Audrey and Bastian are about to start on an epic dungeon crawl where they'll face $$$R$$$ monsters ($$$1 \le R \le 10^9$$$). Each monster has a health point (HP) value between $$$0$$$ and $$$N$$$ ($$$1 \le N \le 5 \times 10^5$$$).

Game Rules

The battle proceeds in turns, with Audrey going first:

• On each turn, the current player selects a monster with HP $$$ \gt 0$$$
• If the chosen monster has HP $$$= x$$$, the player can choose to deal damage $$$d$$$ where $$$1 \le d \le p[x]$$$. It's guaranteed that $$$1 \le p[x] \le x$$$ for all $$$x$$$.
• The monster's HP becomes $$$x - d$$$
• The player who defeats the last monster (reduces the last non-zero HP to $$$0$$$) wins

Both players play optimally.

The Setup Phase

Audrey's Preparation: Audrey, being a cunning adventurer, prepares the dungeon in advance. She sets the initial HP of all $$$R$$$ monsters to values $$$a_1, a_2, \ldots, a_R$$$ where $$$0 \le a_i \le N$$$. Audrey configures the monsters such that she is guaranteed to win if the game proceeds with these HP values.

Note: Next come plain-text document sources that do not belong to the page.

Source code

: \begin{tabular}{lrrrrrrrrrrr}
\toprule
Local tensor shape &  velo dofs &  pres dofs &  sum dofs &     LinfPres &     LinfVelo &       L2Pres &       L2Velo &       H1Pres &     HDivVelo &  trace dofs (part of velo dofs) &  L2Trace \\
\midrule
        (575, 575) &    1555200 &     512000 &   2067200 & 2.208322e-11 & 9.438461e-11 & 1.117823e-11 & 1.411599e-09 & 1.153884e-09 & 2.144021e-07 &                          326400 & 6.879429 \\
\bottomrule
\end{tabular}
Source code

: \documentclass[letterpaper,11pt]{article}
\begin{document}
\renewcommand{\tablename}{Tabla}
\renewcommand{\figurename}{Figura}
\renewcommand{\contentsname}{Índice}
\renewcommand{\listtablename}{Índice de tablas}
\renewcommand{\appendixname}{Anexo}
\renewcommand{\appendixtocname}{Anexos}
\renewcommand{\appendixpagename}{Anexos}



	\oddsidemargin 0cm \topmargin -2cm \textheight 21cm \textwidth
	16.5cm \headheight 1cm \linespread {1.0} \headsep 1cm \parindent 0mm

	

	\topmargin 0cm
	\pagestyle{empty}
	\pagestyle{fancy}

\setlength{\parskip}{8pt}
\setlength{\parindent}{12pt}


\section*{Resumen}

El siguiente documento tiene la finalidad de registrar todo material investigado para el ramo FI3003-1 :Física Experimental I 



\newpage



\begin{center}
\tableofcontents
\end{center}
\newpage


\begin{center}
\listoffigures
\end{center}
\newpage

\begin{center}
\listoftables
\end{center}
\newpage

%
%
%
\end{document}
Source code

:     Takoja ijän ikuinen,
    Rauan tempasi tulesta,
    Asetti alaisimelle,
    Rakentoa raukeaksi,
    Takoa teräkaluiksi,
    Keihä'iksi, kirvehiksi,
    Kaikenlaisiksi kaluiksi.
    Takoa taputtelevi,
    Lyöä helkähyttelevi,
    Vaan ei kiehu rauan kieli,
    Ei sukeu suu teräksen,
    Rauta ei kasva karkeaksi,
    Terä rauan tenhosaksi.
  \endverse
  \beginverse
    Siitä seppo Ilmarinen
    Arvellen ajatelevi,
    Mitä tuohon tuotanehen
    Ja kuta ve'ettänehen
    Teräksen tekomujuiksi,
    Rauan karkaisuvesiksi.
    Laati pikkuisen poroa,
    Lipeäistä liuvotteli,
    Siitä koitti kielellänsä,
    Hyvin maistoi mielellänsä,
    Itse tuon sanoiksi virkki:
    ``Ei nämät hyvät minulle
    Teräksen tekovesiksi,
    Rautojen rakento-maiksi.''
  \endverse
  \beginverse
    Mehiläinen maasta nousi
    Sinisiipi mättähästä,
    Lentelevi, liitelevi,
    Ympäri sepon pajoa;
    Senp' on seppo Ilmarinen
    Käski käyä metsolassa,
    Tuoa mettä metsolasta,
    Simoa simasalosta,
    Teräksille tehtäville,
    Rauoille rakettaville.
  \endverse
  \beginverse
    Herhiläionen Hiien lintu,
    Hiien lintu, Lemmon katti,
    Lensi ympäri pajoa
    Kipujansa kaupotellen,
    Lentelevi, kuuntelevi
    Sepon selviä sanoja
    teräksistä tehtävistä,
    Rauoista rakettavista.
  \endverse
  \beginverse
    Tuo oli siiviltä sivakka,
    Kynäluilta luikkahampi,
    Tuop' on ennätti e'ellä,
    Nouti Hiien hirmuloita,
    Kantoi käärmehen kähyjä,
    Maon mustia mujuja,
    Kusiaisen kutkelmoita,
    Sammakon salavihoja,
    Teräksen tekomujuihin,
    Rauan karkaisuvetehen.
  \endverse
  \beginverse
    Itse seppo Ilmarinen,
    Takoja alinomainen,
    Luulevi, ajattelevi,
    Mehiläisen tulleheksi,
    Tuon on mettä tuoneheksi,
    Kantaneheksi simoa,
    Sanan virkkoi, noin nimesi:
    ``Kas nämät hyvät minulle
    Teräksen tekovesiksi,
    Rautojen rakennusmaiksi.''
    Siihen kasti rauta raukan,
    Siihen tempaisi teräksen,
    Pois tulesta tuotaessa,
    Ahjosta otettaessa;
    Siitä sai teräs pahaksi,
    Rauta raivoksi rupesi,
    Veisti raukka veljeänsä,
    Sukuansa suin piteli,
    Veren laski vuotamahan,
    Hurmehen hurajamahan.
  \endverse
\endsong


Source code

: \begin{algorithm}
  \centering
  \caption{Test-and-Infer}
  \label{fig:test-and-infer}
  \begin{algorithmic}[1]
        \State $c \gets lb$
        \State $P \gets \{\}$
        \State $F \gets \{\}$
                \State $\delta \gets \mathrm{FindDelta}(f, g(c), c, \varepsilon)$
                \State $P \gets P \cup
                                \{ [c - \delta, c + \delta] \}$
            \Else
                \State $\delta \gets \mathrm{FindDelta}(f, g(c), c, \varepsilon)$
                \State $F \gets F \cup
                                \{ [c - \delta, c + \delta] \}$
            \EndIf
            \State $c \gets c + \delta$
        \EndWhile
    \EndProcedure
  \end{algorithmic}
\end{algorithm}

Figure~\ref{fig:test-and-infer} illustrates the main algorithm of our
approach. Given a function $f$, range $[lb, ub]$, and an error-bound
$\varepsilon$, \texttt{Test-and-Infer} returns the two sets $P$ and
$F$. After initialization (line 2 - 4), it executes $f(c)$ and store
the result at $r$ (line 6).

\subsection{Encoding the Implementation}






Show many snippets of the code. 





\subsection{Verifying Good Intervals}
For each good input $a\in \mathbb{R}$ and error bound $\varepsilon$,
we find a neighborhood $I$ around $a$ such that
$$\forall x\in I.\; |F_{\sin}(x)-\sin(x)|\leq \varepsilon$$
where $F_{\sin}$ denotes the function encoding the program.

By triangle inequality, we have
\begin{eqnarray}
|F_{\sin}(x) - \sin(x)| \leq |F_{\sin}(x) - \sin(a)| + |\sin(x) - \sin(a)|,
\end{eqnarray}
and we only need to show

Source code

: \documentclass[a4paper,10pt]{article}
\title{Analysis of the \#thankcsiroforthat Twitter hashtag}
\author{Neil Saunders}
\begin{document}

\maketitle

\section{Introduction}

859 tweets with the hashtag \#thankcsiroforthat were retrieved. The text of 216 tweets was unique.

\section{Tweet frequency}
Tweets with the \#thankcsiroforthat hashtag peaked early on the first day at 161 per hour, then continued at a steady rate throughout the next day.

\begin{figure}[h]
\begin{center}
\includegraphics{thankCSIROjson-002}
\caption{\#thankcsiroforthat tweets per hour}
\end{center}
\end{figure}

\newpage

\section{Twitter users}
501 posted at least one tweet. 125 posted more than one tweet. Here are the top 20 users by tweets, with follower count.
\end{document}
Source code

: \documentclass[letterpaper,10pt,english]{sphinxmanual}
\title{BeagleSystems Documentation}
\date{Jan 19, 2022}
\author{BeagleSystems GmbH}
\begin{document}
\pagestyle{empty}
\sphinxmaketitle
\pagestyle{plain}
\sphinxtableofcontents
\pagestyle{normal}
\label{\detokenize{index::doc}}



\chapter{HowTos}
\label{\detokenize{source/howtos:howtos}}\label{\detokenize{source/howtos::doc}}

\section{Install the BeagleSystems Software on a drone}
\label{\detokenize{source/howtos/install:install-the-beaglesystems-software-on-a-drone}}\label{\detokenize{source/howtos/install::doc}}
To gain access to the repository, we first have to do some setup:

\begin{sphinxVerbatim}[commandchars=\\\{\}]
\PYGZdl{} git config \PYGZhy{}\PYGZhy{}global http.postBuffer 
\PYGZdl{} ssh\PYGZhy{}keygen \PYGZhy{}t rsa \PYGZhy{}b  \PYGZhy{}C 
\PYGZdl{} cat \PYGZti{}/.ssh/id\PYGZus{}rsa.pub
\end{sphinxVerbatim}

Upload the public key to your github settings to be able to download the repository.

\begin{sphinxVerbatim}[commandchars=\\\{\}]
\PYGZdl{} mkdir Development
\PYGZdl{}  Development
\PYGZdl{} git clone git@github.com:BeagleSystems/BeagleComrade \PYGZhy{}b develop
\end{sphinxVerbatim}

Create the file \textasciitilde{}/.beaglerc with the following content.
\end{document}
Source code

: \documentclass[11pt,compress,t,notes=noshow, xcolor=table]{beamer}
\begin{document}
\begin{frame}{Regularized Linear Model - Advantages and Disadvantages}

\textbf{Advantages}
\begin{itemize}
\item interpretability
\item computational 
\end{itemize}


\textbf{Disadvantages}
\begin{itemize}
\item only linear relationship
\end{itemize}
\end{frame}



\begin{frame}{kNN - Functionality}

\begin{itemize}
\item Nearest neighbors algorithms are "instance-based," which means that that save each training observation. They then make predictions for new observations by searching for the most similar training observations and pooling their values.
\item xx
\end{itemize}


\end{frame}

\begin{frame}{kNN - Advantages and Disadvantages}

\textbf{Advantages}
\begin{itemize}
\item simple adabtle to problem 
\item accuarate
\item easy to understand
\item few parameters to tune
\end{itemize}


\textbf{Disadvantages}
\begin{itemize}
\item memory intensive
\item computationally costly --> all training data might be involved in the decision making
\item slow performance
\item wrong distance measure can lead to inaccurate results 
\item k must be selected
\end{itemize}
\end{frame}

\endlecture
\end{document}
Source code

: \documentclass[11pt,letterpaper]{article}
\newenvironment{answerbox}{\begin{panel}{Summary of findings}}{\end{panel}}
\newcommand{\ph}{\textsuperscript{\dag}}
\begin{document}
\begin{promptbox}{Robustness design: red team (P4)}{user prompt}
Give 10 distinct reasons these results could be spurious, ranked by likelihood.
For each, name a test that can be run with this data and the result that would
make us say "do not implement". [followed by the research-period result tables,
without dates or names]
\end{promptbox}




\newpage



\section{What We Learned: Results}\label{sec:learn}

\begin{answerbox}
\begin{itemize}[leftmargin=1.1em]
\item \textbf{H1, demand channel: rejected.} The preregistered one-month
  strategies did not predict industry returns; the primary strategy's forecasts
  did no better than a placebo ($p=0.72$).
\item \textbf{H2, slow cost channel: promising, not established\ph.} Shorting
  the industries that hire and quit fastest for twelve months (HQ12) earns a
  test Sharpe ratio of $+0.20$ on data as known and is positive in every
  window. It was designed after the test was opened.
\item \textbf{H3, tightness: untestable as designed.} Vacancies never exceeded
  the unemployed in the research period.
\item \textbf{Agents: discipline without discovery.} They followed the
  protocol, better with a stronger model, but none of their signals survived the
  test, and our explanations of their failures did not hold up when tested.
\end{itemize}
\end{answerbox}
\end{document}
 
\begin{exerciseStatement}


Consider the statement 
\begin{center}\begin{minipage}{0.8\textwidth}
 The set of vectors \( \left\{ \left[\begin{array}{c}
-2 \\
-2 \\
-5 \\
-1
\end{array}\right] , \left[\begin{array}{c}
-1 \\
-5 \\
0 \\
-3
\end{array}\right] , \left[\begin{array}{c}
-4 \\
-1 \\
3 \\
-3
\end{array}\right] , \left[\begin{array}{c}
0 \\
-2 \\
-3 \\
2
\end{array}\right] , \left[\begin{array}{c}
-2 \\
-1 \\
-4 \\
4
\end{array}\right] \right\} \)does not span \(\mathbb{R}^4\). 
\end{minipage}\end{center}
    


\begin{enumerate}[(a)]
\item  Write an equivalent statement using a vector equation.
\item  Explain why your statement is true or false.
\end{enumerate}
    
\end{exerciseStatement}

Bastian's Sabotage: Bastian discovers Audrey's scheme and decides to sabotage exactly one monster before the battle begins. He chooses one monster with HP $$$= a_i$$$ where $$$a_i \ge K$$$ and decreases its HP by $$$K$$$, making its new HP equal to $$$a_i - K$$$.

Bastian's goal is to turn the tables and guarantee his own victory. If there's no way for Bastian to choose a monster that guarantees his win, Bastian abandons the dungeon (the game doesn't happen).

You have to determine how many distinct configurations $$$(a_1, a_2, \ldots, a_R)$$$ are possible on the final day (after Bastian's sabotage, if the game proceeds).

Important: Count configurations based on the HP values after Bastian's modification, not the initial values Audrey set.

Two configurations are considered different if they contain different HP values or the same HP values in different orders (e.g., $$$(1, 3, 2) \neq (1, 2, 3)$$$)